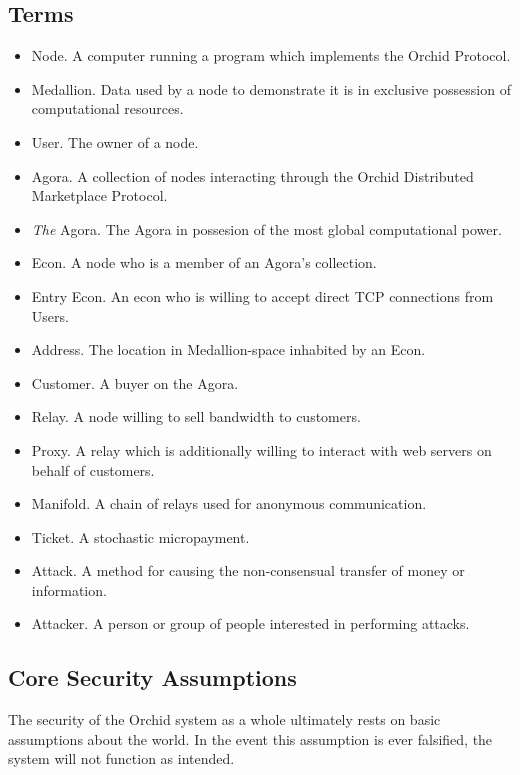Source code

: \documentclass{article}
\newcommand{\mesh}{Orchid}
\begin{document}
\subsection{Terms}

\begin{itemize}
    \item Node. A computer running a program which implements the \mesh{} Protocol.
    \item Medallion. Data used by a node to demonstrate it is in exclusive possession of computational resources.
    \item User. The owner of a node.
    \item Agora. A collection of nodes interacting through the \mesh{} Distributed Marketplace Protocol.
    \item \emph{The} Agora. The Agora in possesion of the most global computational power.
    \item Econ. A node who is a member of an Agora's collection.
    \item Entry Econ. An econ who is willing to accept direct TCP connections from Users.
    \item Address. The location in Medallion-space inhabited by an Econ.
    \item Customer. A buyer on the Agora.
    \item Relay. A node willing to sell bandwidth to customers.
    \item Proxy. A relay which is additionally willing to interact with web servers on behalf of customers.
    \item Manifold. A chain of relays used for anonymous communication.
    \item Ticket. A stochastic micropayment.
    \item Attack. A method for causing the non-consensual transfer of money or information.
    \item Attacker. A person or group of people interested in performing attacks.
\end{itemize}

\subsection{Core Security Assumptions}
\label{core-security}

The security of the \mesh{} system as a whole ultimately rests on basic assumptions about the world. In the event this assumption is ever falsified, the system will not function as intended.
\end{document}
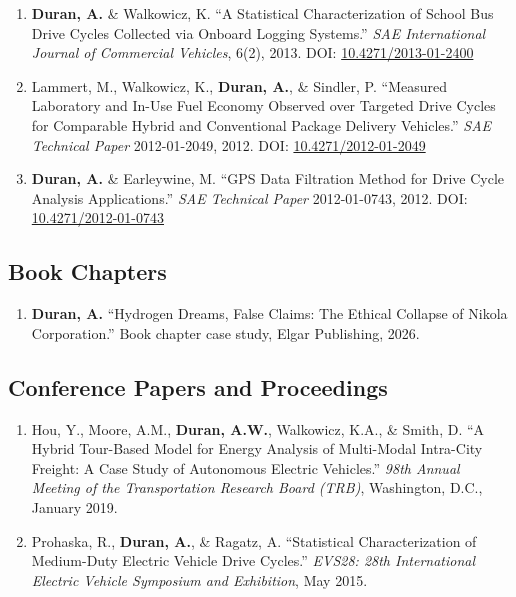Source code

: \documentclass[11pt,letterpaper]{article}
\begin{document}
\begin{enumerate}
  \item \textbf{Duran, A.} \& Walkowicz, K.
        ``A Statistical Characterization of School Bus Drive Cycles Collected via Onboard
        Logging Systems.''
        \textit{SAE International Journal of Commercial Vehicles}, 6(2), 2013.
        DOI: \href{https://doi.org/10.4271/2013-01-2400}{10.4271/2013-01-2400}

  \item Lammert, M., Walkowicz, K., \textbf{Duran, A.}, \& Sindler, P.
        ``Measured Laboratory and In-Use Fuel Economy Observed over Targeted Drive Cycles
        for Comparable Hybrid and Conventional Package Delivery Vehicles.''
        \textit{SAE Technical Paper} 2012-01-2049, 2012.
        DOI: \href{https://doi.org/10.4271/2012-01-2049}{10.4271/2012-01-2049}

  \item \textbf{Duran, A.} \& Earleywine, M.
        ``GPS Data Filtration Method for Drive Cycle Analysis Applications.''
        \textit{SAE Technical Paper} 2012-01-0743, 2012.
        DOI: \href{https://doi.org/10.4271/2012-01-0743}{10.4271/2012-01-0743}
\end{enumerate}

\subsection{Book Chapters}

\begin{enumerate}
  \item \textbf{Duran, A.}
        ``Hydrogen Dreams, False Claims: The Ethical Collapse of Nikola Corporation.''
        Book chapter case study, Elgar Publishing, 2026.
\end{enumerate}

\subsection{Conference Papers and Proceedings}

\begin{enumerate}
  \item Hou, Y., Moore, A.M., \textbf{Duran, A.W.}, Walkowicz, K.A., \& Smith, D.
        ``A Hybrid Tour-Based Model for Energy Analysis of Multi-Modal Intra-City Freight:
        A Case Study of Autonomous Electric Vehicles.''
        \textit{98th Annual Meeting of the Transportation Research Board (TRB)},
        Washington, D.C., January 2019.

  \item Prohaska, R., \textbf{Duran, A.}, \& Ragatz, A.
        ``Statistical Characterization of Medium-Duty Electric Vehicle Drive Cycles.''
        \textit{EVS28: 28th International Electric Vehicle Symposium and Exhibition},
        May 2015.
\end{enumerate}
\end{document}
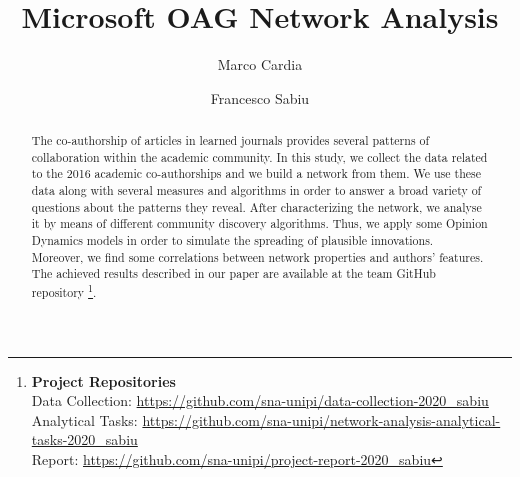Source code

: \documentclass[sigchi]{acmart}
\begin{document}
%
\title{Microsoft OAG Network Analysis}

%
\author{Marco Cardia}

\author{Francesco Sabiu}

\renewcommand{\shortauthors}{Francesco Sabiu, Marco Cardia}


\begin{abstract}
The co-authorship of articles in learned journals provides several patterns of collaboration within the academic community. In this study, we collect the data related to the 2016 academic co-authorships and we build a network from them. We use these data along with several measures and algorithms in order to answer a broad variety of questions about the patterns they reveal.
After characterizing the network, we analyse it by means of different community discovery algorithms. Thus, we apply some Opinion Dynamics models in order to simulate the spreading of plausible innovations. Moreover, we find some correlations between network properties and authors' features. The achieved results described in our paper are available at the team GitHub repository
\footnote{
{\bf Project Repositories}\\
\noindent Data Collection: \url{https://github.com/sna-unipi/data-collection-2020_sabiu}\\
\noindent Analytical Tasks: \url{https://github.com/sna-unipi/network-analysis-analytical-tasks-2020_sabiu}\\
\noindent Report: \url{https://github.com/sna-unipi/project-report-2020_sabiu}}.
\end{abstract}


%


%
\maketitle
\end{document}
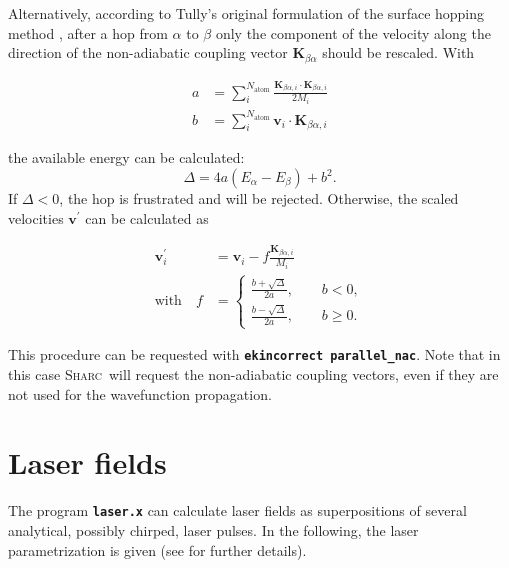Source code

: \documentclass[a4paper,11pt,DIV=15,openany,twoside=false]{scrbook}
\newcommand{\tthdump}[1]{#1}
\newcommand{\sharc}{\textsc{Sharc}}
\newcommand{\ttt}[1]{\textbf{\texttt{#1}}}
\newcommand{\VEC}[1]{\ensuremath{\mathbf{#1}}}
\begin{document}
Alternatively, according to Tully's original formulation of the surface hopping method \cite{Tully1990JCP}, after a hop from $\alpha$ to $\beta$ only the component of the velocity along the direction of the non-adiabatic coupling vector $\VEC{K}_{\beta\alpha}$ should be rescaled. With
\tthdump{
  \begin{align}
    a&=\sum\limits_i^{N_\mathrm{atom}} \frac{\VEC{K}_{\beta\alpha, i}\cdot\VEC{K}_{\beta\alpha, i}}{2M_i}\\
    b&=\sum\limits_i^{N_\mathrm{atom}} \VEC{v}_{i}\cdot\VEC{K}_{\beta\alpha, i}
  \end{align}
}
the available energy can be calculated:
\begin{equation}
  \Delta=
  4a
  \left(
    E_\alpha-E_\beta
  \right)+b^2.
\end{equation}
If $\Delta<0$, the hop is frustrated and will be rejected. Otherwise, the scaled velocities $\VEC{v}^\prime$ can be calculated as
\tthdump{
  \begin{align}
    \VEC{v}_i^\prime&=\VEC{v}_i-f\frac{\VEC{K}_{\beta\alpha, i}}{M_i}\\
    \mathrm{with}\quad f&=
    \begin{cases}
      \frac{b+\sqrt{\Delta}}{2a},\qquad b<0,\\
      \frac{b-\sqrt{\Delta}}{2a},\qquad b\geq 0.
    \end{cases}
  \end{align}
}
This procedure can be requested with \ttt{ekincorrect parallel\_nac}. Note that in this case \sharc\ will request the non-adiabatic coupling vectors, even if they are not used for the wavefunction propagation.


\section{Laser fields}\label{met:laser_field}

The program \ttt{laser.x} can calculate laser fields as superpositions of several analytical, possibly chirped, laser pulses. In the following, the laser parametrization is given (see \cite{Marquetand2007} for further details).
\end{document}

+===+

__PROBLEM REQUIREMENTS__
Would you retype every record above exactly, leaving out the pictures?

__RESPONSE BOX__
Source code

: \documentclass{article}
\newcommand{\mesh}{Orchid}
\begin{document}
\subsection{Terms}

\begin{itemize}
    \item Node. A computer running a program which implements the \mesh{} Protocol.
    \item Medallion. Data used by a node to demonstrate it is in exclusive possession of computational resources.
    \item User. The owner of a node.
    \item Agora. A collection of nodes interacting through the \mesh{} Distributed Marketplace Protocol.
    \item \emph{The} Agora. The Agora in possesion of the most global computational power.
    \item Econ. A node who is a member of an Agora's collection.
    \item Entry Econ. An econ who is willing to accept direct TCP connections from Users.
    \item Address. The location in Medallion-space inhabited by an Econ.
    \item Customer. A buyer on the Agora.
    \item Relay. A node willing to sell bandwidth to customers.
    \item Proxy. A relay which is additionally willing to interact with web servers on behalf of customers.
    \item Manifold. A chain of relays used for anonymous communication.
    \item Ticket. A stochastic micropayment.
    \item Attack. A method for causing the non-consensual transfer of money or information.
    \item Attacker. A person or group of people interested in performing attacks.
\end{itemize}

\subsection{Core Security Assumptions}
\label{core-security}

The security of the \mesh{} system as a whole ultimately rests on basic assumptions about the world. In the event this assumption is ever falsified, the system will not function as intended.
\end{document}
Source code

: \documentclass[11pt,letterpaper]{article}
\begin{document}
\begin{enumerate}
  \item \textbf{Duran, A.} \& Walkowicz, K.
        ``A Statistical Characterization of School Bus Drive Cycles Collected via Onboard
        Logging Systems.''
        \textit{SAE International Journal of Commercial Vehicles}, 6(2), 2013.
        DOI: \href{https://doi.org/10.4271/2013-01-2400}{10.4271/2013-01-2400}

  \item Lammert, M., Walkowicz, K., \textbf{Duran, A.}, \& Sindler, P.
        ``Measured Laboratory and In-Use Fuel Economy Observed over Targeted Drive Cycles
        for Comparable Hybrid and Conventional Package Delivery Vehicles.''
        \textit{SAE Technical Paper} 2012-01-2049, 2012.
        DOI: \href{https://doi.org/10.4271/2012-01-2049}{10.4271/2012-01-2049}

  \item \textbf{Duran, A.} \& Earleywine, M.
        ``GPS Data Filtration Method for Drive Cycle Analysis Applications.''
        \textit{SAE Technical Paper} 2012-01-0743, 2012.
        DOI: \href{https://doi.org/10.4271/2012-01-0743}{10.4271/2012-01-0743}
\end{enumerate}

\subsection{Book Chapters}

\begin{enumerate}
  \item \textbf{Duran, A.}
        ``Hydrogen Dreams, False Claims: The Ethical Collapse of Nikola Corporation.''
        Book chapter case study, Elgar Publishing, 2026.
\end{enumerate}

\subsection{Conference Papers and Proceedings}

\begin{enumerate}
  \item Hou, Y., Moore, A.M., \textbf{Duran, A.W.}, Walkowicz, K.A., \& Smith, D.
        ``A Hybrid Tour-Based Model for Energy Analysis of Multi-Modal Intra-City Freight:
        A Case Study of Autonomous Electric Vehicles.''
        \textit{98th Annual Meeting of the Transportation Research Board (TRB)},
        Washington, D.C., January 2019.

  \item Prohaska, R., \textbf{Duran, A.}, \& Ragatz, A.
        ``Statistical Characterization of Medium-Duty Electric Vehicle Drive Cycles.''
        \textit{EVS28: 28th International Electric Vehicle Symposium and Exhibition},
        May 2015.
\end{enumerate}
\end{document}
Source code

: \documentclass[sigchi]{acmart}
\begin{document}
%
\title{Microsoft OAG Network Analysis}

%
\author{Marco Cardia}

\author{Francesco Sabiu}

\renewcommand{\shortauthors}{Francesco Sabiu, Marco Cardia}


\begin{abstract}
The co-authorship of articles in learned journals provides several patterns of collaboration within the academic community. In this study, we collect the data related to the 2016 academic co-authorships and we build a network from them. We use these data along with several measures and algorithms in order to answer a broad variety of questions about the patterns they reveal.
After characterizing the network, we analyse it by means of different community discovery algorithms. Thus, we apply some Opinion Dynamics models in order to simulate the spreading of plausible innovations. Moreover, we find some correlations between network properties and authors' features. The achieved results described in our paper are available at the team GitHub repository
\footnote{
{\bf Project Repositories}\\
\noindent Data Collection: \url{https://github.com/sna-unipi/data-collection-2020_sabiu}\\
\noindent Analytical Tasks: \url{https://github.com/sna-unipi/network-analysis-analytical-tasks-2020_sabiu}\\
\noindent Report: \url{https://github.com/sna-unipi/project-report-2020_sabiu}}.
\end{abstract}


%


%
\maketitle
\end{document}
Source code

: \documentclass[a4paper,11pt,DIV=15,openany,twoside=false]{scrbook}
\newcommand{\tthdump}[1]{#1}
\newcommand{\sharc}{\textsc{Sharc}}
\newcommand{\ttt}[1]{\textbf{\texttt{#1}}}
\newcommand{\VEC}[1]{\ensuremath{\mathbf{#1}}}
\begin{document}
Alternatively, according to Tully's original formulation of the surface hopping method \cite{Tully1990JCP}, after a hop from $\alpha$ to $\beta$ only the component of the velocity along the direction of the non-adiabatic coupling vector $\VEC{K}_{\beta\alpha}$ should be rescaled. With
\tthdump{
  \begin{align}
    a&=\sum\limits_i^{N_\mathrm{atom}} \frac{\VEC{K}_{\beta\alpha, i}\cdot\VEC{K}_{\beta\alpha, i}}{2M_i}\\
    b&=\sum\limits_i^{N_\mathrm{atom}} \VEC{v}_{i}\cdot\VEC{K}_{\beta\alpha, i}
  \end{align}
}
the available energy can be calculated:
\begin{equation}
  \Delta=
  4a
  \left(
    E_\alpha-E_\beta
  \right)+b^2.
\end{equation}
If $\Delta<0$, the hop is frustrated and will be rejected. Otherwise, the scaled velocities $\VEC{v}^\prime$ can be calculated as
\tthdump{
  \begin{align}
    \VEC{v}_i^\prime&=\VEC{v}_i-f\frac{\VEC{K}_{\beta\alpha, i}}{M_i}\\
    \mathrm{with}\quad f&=
    \begin{cases}
      \frac{b+\sqrt{\Delta}}{2a},\qquad b<0,\\
      \frac{b-\sqrt{\Delta}}{2a},\qquad b\geq 0.
    \end{cases}
  \end{align}
}
This procedure can be requested with \ttt{ekincorrect parallel\_nac}. Note that in this case \sharc\ will request the non-adiabatic coupling vectors, even if they are not used for the wavefunction propagation.


\section{Laser fields}\label{met:laser_field}

The program \ttt{laser.x} can calculate laser fields as superpositions of several analytical, possibly chirped, laser pulses. In the following, the laser parametrization is given (see \cite{Marquetand2007} for further details).
\end{document}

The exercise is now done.